Fuera soplaba el viento. En la lejanía, el horizonte se cerraba sobre un mar sombrío, blanqueado por la espuma. Las gaviotas votaban. El joven elfo sintió llegar el perfume del mar hasta él. Se sentó y miró las gaviotas. El viento le desordenó el cabello. Detrás de él, las Montañas Oscuras se levantaban más allá de las nubes. El olor del mar se fundía con el de los pinos. El joven elfo cerró los ojos y soñó con poder tocar el mar. Sentir la espuma sobre su cara. El sabor de la sal. Soñó con ver las olas romper. Soñó con navegar en el mar, escalar montañas, atravesar ciudades, cruzar ríos. Soñó con sentir la tierra bajo sus pies paso a paso, mientras veía cómo estaba formado el mundo.
La voz del dragón cortó la mañana y le retumbó en los tímpanos.
—Tú, joven desalmado, ¿cómo pudiste hacer una cosa en tal modo cruel como tener abierto ese portal que me hiela a mí, viejo dragón asaz enfermo, todos mis huesos reumáticos? ¿Y qué, has olvidado, oh desalmado, que cuando el aire hace corriente la mal que me atenaza el cráneo asaz empeora?… Tú no recuerdas, tú asaz desgraciado, cuánto mal me pode hacer el aire cuando pasa por el portal y me hiela… Aire de fisura, aire de sepultura…

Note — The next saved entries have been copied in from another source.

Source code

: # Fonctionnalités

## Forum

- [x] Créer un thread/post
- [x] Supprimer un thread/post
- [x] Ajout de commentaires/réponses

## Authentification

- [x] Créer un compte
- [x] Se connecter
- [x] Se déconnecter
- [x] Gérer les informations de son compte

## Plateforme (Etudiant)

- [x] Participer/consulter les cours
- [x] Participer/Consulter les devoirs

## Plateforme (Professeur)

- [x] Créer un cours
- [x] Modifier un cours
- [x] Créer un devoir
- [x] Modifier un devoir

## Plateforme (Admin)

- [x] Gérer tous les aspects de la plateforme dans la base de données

El joven elfo volvió a abrir los ojos. Suspiró. Una vez, hacía tres años, había mencionado la idea de bajar las escaleras para ver el mar más de cerca. Habría tardado sólo medio día en ir y volver. Los lamentos habían durado once días. A fuerza de llorar copiosamente por el horror de un posible abandono, al dragón le dio una sinusitis que después se le complicó con una enfermedad en ambos oídos, por la cual comenzó a sufrir de vértigos muy molestos que nunca se le curaron totalmente y que se agravaban en los días ventosos. Y cuando lo sacudían los vértigos era como si el estómago se le subiera entre la garganta y el oído derecho, algunas veces también el izquierdo, pero más frecuentemente el derecho…
Yorsh suspiró de nuevo.
Cuando era niño había jurado que lo cuidaría. Al dragón. Siempre.

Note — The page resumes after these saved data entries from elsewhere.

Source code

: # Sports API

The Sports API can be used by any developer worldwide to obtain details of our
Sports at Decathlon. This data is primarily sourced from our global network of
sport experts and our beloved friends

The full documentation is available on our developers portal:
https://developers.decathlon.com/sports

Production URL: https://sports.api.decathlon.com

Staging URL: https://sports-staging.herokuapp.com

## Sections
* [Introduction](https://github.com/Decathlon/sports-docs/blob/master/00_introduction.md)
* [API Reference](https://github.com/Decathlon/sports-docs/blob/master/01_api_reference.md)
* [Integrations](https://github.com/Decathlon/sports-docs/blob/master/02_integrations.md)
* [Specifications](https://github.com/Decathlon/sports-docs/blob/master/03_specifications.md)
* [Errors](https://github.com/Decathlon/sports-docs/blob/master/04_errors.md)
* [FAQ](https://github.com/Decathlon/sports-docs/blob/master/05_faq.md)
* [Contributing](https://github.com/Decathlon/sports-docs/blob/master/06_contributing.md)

Le preguntó gentilmente al dragón si tenía hambre.
Éste le respondió con un largo aullido de sufrimiento moral. La pregunta lo había indignado. ¿Hambre? ¿Hambre? ¿No recordaba el desalmado, que él, el dragón, sufría de halitosis, pirosis, borborigmos, eructos, dolores en el segundo, tercer y sexto espacio intercostal derecho, para no hablar del hipo? ¿Cómo podía, con todos esos infortunios, tener hambre? El mero pensamiento era irresponsable y extravagante.
—¿Entonces no quieres desayunar? —preguntó Yorsh.
Esta vez el aullido hizo temblar las vidrieras de ámbar y la luz en la pared ondeó como las olas del mar. ¿Cómo podía, con qué crueldad, con qué maldad podía atreverse a proponerle un ayuno? Cada vez que pasaba más de dos doceavas partes del día sin comer, le daban una serie de contracciones entre el estómago y el esófago como si tuviera allí burbujas minúsculas, para no hablar de la punzada en el quinto, undécimo y vigésimosexto espacio intercostal izquierdo…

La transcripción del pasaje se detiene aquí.